Output all records exactly.

• _TASK INPUT_:
===

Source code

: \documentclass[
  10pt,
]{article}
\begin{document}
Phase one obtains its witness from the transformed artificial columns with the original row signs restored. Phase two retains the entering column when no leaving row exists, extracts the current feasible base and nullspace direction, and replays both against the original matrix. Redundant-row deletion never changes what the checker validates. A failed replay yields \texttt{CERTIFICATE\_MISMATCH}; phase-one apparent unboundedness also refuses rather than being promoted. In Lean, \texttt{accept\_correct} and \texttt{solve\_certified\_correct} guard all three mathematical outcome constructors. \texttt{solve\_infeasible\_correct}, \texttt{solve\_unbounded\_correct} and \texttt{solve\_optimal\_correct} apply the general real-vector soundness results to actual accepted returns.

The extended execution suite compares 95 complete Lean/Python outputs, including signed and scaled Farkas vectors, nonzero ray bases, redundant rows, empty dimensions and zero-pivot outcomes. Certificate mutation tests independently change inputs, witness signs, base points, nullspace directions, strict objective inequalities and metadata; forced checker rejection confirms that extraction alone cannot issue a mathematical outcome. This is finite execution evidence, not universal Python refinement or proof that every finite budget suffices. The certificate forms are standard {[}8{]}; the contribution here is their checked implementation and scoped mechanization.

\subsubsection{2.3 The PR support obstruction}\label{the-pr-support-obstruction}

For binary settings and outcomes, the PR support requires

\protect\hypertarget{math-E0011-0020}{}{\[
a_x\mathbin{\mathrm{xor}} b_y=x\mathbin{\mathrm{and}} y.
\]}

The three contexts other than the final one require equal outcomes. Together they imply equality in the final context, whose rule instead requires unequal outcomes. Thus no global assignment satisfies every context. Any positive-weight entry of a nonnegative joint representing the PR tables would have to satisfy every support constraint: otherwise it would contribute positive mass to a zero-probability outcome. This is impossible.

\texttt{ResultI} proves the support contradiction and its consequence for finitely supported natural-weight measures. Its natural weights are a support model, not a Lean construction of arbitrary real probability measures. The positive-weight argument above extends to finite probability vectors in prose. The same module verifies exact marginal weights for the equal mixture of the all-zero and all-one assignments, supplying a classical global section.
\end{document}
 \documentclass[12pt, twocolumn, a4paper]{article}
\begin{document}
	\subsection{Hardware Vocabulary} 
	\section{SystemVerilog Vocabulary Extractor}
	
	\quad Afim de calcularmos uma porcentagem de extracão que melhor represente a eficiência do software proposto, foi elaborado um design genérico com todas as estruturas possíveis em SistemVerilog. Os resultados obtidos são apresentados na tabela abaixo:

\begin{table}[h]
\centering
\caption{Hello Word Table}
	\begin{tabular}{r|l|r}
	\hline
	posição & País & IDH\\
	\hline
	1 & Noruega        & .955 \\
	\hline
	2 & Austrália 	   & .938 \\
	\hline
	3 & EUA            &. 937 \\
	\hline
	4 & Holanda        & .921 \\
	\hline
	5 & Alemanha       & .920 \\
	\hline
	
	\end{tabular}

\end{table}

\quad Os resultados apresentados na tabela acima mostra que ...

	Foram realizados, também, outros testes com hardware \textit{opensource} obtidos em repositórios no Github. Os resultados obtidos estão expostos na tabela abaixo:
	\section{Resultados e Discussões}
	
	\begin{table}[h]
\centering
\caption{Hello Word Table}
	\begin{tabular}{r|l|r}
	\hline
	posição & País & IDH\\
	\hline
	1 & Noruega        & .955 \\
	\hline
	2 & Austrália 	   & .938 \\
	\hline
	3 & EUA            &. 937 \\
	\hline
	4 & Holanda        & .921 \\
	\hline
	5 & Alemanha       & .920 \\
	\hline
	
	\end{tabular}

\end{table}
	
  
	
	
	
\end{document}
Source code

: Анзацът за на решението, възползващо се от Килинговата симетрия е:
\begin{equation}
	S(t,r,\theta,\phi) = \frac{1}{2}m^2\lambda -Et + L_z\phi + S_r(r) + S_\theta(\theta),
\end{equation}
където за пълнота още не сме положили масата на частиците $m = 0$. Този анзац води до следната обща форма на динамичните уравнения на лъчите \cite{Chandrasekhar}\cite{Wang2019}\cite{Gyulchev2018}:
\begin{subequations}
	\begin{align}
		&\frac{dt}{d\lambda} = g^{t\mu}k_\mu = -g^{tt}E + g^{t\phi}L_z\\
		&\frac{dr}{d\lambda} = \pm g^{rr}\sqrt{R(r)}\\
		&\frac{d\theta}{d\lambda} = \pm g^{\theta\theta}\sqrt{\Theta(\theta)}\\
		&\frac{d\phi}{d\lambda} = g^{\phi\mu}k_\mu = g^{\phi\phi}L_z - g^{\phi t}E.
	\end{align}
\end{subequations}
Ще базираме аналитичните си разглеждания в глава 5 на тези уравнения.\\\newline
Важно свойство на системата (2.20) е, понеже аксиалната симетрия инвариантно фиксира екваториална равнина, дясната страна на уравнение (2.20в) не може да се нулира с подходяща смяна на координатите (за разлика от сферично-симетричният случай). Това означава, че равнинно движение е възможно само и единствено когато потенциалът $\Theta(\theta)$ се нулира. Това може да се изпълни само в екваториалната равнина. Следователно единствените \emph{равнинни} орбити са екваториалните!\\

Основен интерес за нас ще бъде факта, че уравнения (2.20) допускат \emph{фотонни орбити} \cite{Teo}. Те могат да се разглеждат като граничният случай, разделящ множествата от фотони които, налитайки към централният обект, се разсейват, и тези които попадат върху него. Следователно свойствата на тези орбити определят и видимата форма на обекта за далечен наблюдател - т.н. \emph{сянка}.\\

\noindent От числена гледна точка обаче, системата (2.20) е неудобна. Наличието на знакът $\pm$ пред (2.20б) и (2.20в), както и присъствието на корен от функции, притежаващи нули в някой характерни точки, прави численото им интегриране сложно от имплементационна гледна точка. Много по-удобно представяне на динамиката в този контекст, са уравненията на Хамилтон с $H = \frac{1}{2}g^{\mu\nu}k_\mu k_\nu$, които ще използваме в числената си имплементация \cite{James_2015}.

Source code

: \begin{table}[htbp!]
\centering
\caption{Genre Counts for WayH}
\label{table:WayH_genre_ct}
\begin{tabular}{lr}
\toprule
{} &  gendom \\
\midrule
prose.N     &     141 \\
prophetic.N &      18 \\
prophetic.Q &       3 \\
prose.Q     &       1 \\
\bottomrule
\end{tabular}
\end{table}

===

• _ANSWER TO THIS TASK_:
Source code

: \documentclass[
  10pt,
]{article}
\begin{document}
Phase one obtains its witness from the transformed artificial columns with the original row signs restored. Phase two retains the entering column when no leaving row exists, extracts the current feasible base and nullspace direction, and replays both against the original matrix. Redundant-row deletion never changes what the checker validates. A failed replay yields \texttt{CERTIFICATE\_MISMATCH}; phase-one apparent unboundedness also refuses rather than being promoted. In Lean, \texttt{accept\_correct} and \texttt{solve\_certified\_correct} guard all three mathematical outcome constructors. \texttt{solve\_infeasible\_correct}, \texttt{solve\_unbounded\_correct} and \texttt{solve\_optimal\_correct} apply the general real-vector soundness results to actual accepted returns.

The extended execution suite compares 95 complete Lean/Python outputs, including signed and scaled Farkas vectors, nonzero ray bases, redundant rows, empty dimensions and zero-pivot outcomes. Certificate mutation tests independently change inputs, witness signs, base points, nullspace directions, strict objective inequalities and metadata; forced checker rejection confirms that extraction alone cannot issue a mathematical outcome. This is finite execution evidence, not universal Python refinement or proof that every finite budget suffices. The certificate forms are standard {[}8{]}; the contribution here is their checked implementation and scoped mechanization.

\subsubsection{2.3 The PR support obstruction}\label{the-pr-support-obstruction}

For binary settings and outcomes, the PR support requires

\protect\hypertarget{math-E0011-0020}{}{\[
a_x\mathbin{\mathrm{xor}} b_y=x\mathbin{\mathrm{and}} y.
\]}

The three contexts other than the final one require equal outcomes. Together they imply equality in the final context, whose rule instead requires unequal outcomes. Thus no global assignment satisfies every context. Any positive-weight entry of a nonnegative joint representing the PR tables would have to satisfy every support constraint: otherwise it would contribute positive mass to a zero-probability outcome. This is impossible.

\texttt{ResultI} proves the support contradiction and its consequence for finitely supported natural-weight measures. Its natural weights are a support model, not a Lean construction of arbitrary real probability measures. The positive-weight argument above extends to finite probability vectors in prose. The same module verifies exact marginal weights for the equal mixture of the all-zero and all-one assignments, supplying a classical global section.
\end{document}
 \documentclass[12pt, twocolumn, a4paper]{article}
\begin{document}
	\subsection{Hardware Vocabulary} 
	\section{SystemVerilog Vocabulary Extractor}
	
	\quad Afim de calcularmos uma porcentagem de extracão que melhor represente a eficiência do software proposto, foi elaborado um design genérico com todas as estruturas possíveis em SistemVerilog. Os resultados obtidos são apresentados na tabela abaixo:

\begin{table}[h]
\centering
\caption{Hello Word Table}
	\begin{tabular}{r|l|r}
	\hline
	posição & País & IDH\\
	\hline
	1 & Noruega        & .955 \\
	\hline
	2 & Austrália 	   & .938 \\
	\hline
	3 & EUA            &. 937 \\
	\hline
	4 & Holanda        & .921 \\
	\hline
	5 & Alemanha       & .920 \\
	\hline
	
	\end{tabular}

\end{table}

\quad Os resultados apresentados na tabela acima mostra que ...

	Foram realizados, também, outros testes com hardware \textit{opensource} obtidos em repositórios no Github. Os resultados obtidos estão expostos na tabela abaixo:
	\section{Resultados e Discussões}
	
	\begin{table}[h]
\centering
\caption{Hello Word Table}
	\begin{tabular}{r|l|r}
	\hline
	posição & País & IDH\\
	\hline
	1 & Noruega        & .955 \\
	\hline
	2 & Austrália 	   & .938 \\
	\hline
	3 & EUA            &. 937 \\
	\hline
	4 & Holanda        & .921 \\
	\hline
	5 & Alemanha       & .920 \\
	\hline
	
	\end{tabular}

\end{table}
	
  
	
	
	
\end{document}
Source code

: Анзацът за на решението, възползващо се от Килинговата симетрия е:
\begin{equation}
	S(t,r,\theta,\phi) = \frac{1}{2}m^2\lambda -Et + L_z\phi + S_r(r) + S_\theta(\theta),
\end{equation}
където за пълнота още не сме положили масата на частиците $m = 0$. Този анзац води до следната обща форма на динамичните уравнения на лъчите \cite{Chandrasekhar}\cite{Wang2019}\cite{Gyulchev2018}:
\begin{subequations}
	\begin{align}
		&\frac{dt}{d\lambda} = g^{t\mu}k_\mu = -g^{tt}E + g^{t\phi}L_z\\
		&\frac{dr}{d\lambda} = \pm g^{rr}\sqrt{R(r)}\\
		&\frac{d\theta}{d\lambda} = \pm g^{\theta\theta}\sqrt{\Theta(\theta)}\\
		&\frac{d\phi}{d\lambda} = g^{\phi\mu}k_\mu = g^{\phi\phi}L_z - g^{\phi t}E.
	\end{align}
\end{subequations}
Ще базираме аналитичните си разглеждания в глава 5 на тези уравнения.\\\newline
Важно свойство на системата (2.20) е, понеже аксиалната симетрия инвариантно фиксира екваториална равнина, дясната страна на уравнение (2.20в) не може да се нулира с подходяща смяна на координатите (за разлика от сферично-симетричният случай). Това означава, че равнинно движение е възможно само и единствено когато потенциалът $\Theta(\theta)$ се нулира. Това може да се изпълни само в екваториалната равнина. Следователно единствените \emph{равнинни} орбити са екваториалните!\\

Основен интерес за нас ще бъде факта, че уравнения (2.20) допускат \emph{фотонни орбити} \cite{Teo}. Те могат да се разглеждат като граничният случай, разделящ множествата от фотони които, налитайки към централният обект, се разсейват, и тези които попадат върху него. Следователно свойствата на тези орбити определят и видимата форма на обекта за далечен наблюдател - т.н. \emph{сянка}.\\

\noindent От числена гледна точка обаче, системата (2.20) е неудобна. Наличието на знакът $\pm$ пред (2.20б) и (2.20в), както и присъствието на корен от функции, притежаващи нули в някой характерни точки, прави численото им интегриране сложно от имплементационна гледна точка. Много по-удобно представяне на динамиката в този контекст, са уравненията на Хамилтон с $H = \frac{1}{2}g^{\mu\nu}k_\mu k_\nu$, които ще използваме в числената си имплементация \cite{James_2015}.

Source code

: \begin{table}[htbp!]
\centering
\caption{Genre Counts for WayH}
\label{table:WayH_genre_ct}
\begin{tabular}{lr}
\toprule
{} &  gendom \\
\midrule
prose.N     &     141 \\
prophetic.N &      18 \\
prophetic.Q &       3 \\
prose.Q     &       1 \\
\bottomrule
\end{tabular}
\end{table}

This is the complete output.